Thursday's attack followed two bombings in May of mosques used by the kingdom's Shiite Muslim minority that killed 25, several shootings of policemen in Riyadh and a car bomb outside a prison in the capital in July, all claimed by Islamic State.
The jihadist movement regards Riyadh's ruling family as having betrayed Islam through its close ties with the West, and wants to replace all Muslim states, including Saudi Arabia, with a single caliphate.
"His Highness Prince Mohammed bin Nayef bin Abdulaziz called on the need to intensify preparedness and raise the level of caution in the face of any developments that, God forbid, may arise," the official Saudi Press Agency reported.
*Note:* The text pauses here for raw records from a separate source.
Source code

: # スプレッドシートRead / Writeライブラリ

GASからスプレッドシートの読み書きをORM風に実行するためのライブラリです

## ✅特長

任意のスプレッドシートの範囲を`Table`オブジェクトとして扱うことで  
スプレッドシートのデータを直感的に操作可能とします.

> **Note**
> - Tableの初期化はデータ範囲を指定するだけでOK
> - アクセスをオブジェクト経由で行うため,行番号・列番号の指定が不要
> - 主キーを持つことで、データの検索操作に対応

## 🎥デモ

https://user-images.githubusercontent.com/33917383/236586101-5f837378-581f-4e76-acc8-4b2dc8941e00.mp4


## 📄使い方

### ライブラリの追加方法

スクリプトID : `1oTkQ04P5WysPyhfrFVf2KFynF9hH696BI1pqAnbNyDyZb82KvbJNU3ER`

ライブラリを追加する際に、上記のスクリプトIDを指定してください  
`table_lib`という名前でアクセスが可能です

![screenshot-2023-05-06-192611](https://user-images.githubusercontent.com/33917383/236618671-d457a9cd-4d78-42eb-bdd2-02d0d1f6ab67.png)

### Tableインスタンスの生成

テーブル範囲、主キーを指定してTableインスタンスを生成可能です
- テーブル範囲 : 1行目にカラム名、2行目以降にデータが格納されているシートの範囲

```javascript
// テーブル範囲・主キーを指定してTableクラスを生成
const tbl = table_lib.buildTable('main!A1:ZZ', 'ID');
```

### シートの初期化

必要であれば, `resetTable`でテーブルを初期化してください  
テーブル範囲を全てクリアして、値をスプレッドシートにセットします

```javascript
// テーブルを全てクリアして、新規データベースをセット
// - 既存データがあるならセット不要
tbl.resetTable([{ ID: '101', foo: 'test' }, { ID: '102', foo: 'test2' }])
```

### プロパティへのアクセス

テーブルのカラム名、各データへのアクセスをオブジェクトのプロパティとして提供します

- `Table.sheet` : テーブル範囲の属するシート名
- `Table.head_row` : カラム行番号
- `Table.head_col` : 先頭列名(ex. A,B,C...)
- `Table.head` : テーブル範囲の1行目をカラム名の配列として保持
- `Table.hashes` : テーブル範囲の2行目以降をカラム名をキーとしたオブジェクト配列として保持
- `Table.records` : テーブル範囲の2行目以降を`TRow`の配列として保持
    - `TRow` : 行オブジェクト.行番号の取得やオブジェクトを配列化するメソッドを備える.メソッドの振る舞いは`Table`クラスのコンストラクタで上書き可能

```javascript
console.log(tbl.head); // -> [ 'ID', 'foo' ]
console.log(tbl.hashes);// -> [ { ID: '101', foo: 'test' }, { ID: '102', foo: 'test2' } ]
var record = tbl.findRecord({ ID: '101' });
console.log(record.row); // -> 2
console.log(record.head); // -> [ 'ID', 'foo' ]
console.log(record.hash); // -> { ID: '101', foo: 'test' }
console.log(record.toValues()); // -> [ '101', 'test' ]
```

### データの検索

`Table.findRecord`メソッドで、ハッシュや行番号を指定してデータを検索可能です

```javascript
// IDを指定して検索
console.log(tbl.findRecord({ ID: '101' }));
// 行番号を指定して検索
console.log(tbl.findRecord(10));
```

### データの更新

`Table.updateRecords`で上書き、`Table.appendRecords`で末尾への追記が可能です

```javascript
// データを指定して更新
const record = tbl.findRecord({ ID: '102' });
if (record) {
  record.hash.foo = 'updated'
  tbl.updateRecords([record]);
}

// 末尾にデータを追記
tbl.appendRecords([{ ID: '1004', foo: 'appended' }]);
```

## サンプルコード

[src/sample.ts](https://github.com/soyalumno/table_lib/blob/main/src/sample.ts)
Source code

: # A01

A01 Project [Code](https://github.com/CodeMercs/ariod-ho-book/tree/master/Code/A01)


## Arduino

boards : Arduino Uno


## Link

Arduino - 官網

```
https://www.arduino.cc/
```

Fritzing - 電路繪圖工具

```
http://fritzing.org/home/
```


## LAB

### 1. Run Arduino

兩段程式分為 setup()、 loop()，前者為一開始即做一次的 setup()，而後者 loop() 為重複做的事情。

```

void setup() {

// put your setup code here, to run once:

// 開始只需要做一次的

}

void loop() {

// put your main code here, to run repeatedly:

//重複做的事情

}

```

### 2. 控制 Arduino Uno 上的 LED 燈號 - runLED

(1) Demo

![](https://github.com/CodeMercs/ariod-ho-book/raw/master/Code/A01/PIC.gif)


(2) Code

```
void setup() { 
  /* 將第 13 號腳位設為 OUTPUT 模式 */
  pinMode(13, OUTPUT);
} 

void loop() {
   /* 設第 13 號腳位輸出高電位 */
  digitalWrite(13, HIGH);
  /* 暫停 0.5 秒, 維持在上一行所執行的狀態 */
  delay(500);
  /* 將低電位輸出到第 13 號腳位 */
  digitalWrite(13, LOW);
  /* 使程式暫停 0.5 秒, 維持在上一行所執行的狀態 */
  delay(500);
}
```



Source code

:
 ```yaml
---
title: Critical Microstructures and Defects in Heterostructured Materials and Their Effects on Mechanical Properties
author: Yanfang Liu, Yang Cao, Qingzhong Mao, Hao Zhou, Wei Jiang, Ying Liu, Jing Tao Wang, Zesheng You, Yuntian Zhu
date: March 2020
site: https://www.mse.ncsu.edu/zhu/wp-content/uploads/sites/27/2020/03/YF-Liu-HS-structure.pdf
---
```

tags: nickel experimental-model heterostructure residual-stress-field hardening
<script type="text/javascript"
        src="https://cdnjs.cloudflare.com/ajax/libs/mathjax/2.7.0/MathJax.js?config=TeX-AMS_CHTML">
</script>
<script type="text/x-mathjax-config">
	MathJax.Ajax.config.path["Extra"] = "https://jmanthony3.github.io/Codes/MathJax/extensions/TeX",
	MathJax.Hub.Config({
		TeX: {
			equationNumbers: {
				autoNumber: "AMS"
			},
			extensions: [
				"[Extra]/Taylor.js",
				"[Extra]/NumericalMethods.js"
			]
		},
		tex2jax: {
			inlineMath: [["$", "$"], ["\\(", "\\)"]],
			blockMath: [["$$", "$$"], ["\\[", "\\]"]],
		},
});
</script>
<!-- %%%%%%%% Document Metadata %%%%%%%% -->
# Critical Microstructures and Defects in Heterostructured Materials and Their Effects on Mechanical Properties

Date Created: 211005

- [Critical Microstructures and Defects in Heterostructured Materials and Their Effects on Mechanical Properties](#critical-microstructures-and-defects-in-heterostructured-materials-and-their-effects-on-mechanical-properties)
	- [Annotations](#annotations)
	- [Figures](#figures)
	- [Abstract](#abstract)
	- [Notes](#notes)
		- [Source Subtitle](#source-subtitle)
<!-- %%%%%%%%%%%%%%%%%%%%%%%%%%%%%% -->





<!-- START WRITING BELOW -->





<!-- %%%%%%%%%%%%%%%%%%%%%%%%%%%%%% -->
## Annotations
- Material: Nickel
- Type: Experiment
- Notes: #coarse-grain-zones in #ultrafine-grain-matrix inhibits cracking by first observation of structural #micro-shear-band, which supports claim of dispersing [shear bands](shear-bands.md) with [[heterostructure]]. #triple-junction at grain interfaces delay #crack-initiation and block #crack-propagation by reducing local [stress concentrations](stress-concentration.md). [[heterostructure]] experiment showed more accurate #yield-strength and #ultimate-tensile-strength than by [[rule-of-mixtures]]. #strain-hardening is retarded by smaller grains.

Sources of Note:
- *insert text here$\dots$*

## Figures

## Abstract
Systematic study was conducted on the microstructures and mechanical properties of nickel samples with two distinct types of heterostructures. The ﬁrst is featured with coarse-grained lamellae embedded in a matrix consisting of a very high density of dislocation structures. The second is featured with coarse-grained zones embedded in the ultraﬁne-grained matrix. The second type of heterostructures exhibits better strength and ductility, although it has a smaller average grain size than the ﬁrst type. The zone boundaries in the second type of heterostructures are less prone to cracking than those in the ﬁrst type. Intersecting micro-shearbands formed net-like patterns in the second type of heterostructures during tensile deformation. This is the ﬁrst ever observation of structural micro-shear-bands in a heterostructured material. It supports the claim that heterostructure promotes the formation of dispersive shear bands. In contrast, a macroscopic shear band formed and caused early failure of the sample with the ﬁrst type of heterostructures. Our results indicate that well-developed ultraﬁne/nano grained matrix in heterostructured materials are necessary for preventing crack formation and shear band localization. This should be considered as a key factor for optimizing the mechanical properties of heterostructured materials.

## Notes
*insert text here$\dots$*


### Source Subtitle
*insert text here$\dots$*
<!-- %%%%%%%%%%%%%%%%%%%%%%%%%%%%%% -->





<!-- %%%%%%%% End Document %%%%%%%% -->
The crown prince is also interior minister.
Saudi Arabia said Saturday that the suicide bomber was one of its own citizens.
The bomber was named as Yussef bin Sleiman bin Abdullah al-Sleiman, aged 21.
A ministry spokesman, quoted by El-Ekhbariya state television, said 11 of those killed were policemen and four were Bangladeshis who worked at the police compound.
IS affiliate "Al-Hijaz Province" said in an online statement that it was behind the attack, the latest -- and deadliest -- against security forces in Sunni-ruled Saudi Arabia in recent weeks.
It had identified the bomber as Abu Sinan al-Najdi and vowed to carry out fresh strikes against "tyrants in the Arabian Peninsula... in the coming days".
There was no explanation as to why different names were given, but the one published by IS appeared to be an alias.
IS, which controls swathes of Syria and Iraq, has expanded across the region, claiming responsibility for attacks on two Shiite mosques in Saudi Arabia in May and a third in Kuwait in June.
Islamic State's leader Abu Bakr al-Baghdadi called last year for supporters in Saudi Arabia to launch their own attacks on Shiites, government targets and Westerners instead of travelling to Iraq or Syria to join his group.
Saudi Arabia has joined the US and other Arab states in airstrikes against the group in Syria, has mobilised state-affiliated clergy to denounce the group and has detained hundreds of its suspected supporters.